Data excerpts
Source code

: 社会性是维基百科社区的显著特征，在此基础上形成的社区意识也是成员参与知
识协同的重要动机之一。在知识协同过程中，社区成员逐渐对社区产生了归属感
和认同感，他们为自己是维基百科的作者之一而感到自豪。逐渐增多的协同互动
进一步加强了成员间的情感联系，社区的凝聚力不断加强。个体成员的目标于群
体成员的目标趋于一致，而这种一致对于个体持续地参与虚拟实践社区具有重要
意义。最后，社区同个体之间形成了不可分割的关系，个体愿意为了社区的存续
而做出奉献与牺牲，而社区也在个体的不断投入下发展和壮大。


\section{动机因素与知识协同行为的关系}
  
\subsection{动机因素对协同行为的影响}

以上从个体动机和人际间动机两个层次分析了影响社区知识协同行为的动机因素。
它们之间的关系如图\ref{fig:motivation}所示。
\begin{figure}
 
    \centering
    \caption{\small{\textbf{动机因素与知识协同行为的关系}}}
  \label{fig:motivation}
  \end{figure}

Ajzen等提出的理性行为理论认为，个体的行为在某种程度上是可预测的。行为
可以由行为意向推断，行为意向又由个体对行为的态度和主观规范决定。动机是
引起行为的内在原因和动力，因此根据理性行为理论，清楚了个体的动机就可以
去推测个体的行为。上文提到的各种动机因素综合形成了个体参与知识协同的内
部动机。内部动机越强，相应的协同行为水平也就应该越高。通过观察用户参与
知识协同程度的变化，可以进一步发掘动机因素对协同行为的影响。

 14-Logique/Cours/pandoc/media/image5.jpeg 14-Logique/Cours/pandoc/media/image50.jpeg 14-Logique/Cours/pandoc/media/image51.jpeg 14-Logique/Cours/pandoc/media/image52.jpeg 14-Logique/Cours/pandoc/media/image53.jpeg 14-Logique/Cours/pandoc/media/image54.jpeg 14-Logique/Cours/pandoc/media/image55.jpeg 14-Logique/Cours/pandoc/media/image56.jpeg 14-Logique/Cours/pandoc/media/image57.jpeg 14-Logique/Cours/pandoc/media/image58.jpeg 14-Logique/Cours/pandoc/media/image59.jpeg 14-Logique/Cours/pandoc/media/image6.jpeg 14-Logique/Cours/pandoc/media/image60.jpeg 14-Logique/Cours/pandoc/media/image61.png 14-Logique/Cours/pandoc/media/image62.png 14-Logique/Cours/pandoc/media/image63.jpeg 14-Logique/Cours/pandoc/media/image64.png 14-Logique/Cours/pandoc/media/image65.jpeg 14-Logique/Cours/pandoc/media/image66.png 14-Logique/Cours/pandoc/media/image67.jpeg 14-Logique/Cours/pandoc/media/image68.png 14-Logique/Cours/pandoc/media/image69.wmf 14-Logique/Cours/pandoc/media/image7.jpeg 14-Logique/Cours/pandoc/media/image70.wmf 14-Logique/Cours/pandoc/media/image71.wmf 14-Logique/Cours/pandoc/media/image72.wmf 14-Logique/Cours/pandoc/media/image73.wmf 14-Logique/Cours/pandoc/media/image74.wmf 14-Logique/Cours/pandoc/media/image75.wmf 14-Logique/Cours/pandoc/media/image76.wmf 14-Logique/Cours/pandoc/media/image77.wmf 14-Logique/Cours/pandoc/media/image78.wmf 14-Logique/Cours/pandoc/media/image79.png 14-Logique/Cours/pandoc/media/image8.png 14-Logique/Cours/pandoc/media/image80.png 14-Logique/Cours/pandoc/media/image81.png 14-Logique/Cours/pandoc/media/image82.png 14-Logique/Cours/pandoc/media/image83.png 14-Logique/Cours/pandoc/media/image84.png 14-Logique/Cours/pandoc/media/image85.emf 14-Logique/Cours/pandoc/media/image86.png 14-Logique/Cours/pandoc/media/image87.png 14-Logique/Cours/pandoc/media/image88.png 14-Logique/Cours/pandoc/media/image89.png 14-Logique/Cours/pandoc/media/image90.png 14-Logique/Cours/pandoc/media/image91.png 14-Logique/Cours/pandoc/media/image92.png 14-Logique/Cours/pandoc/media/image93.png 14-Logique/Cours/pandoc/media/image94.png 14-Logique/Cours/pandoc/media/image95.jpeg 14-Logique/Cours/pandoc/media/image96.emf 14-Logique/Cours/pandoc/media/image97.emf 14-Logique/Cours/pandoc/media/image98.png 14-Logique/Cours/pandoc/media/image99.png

## Exercise requirements
Starting at the first line of the data above, retype each line exactly until you reach the line containing "而做出奉献与牺牲，而社区也在个体的不断投入下发展和壮大。", and include that line too.

## Task answer
Source code

: 社会性是维基百科社区的显著特征，在此基础上形成的社区意识也是成员参与知
识协同的重要动机之一。在知识协同过程中，社区成员逐渐对社区产生了归属感
和认同感，他们为自己是维基百科的作者之一而感到自豪。逐渐增多的协同互动
进一步加强了成员间的情感联系，社区的凝聚力不断加强。个体成员的目标于群
体成员的目标趋于一致，而这种一致对于个体持续地参与虚拟实践社区具有重要
意义。最后，社区同个体之间形成了不可分割的关系，个体愿意为了社区的存续
而做出奉献与牺牲，而社区也在个体的不断投入下发展和壮大。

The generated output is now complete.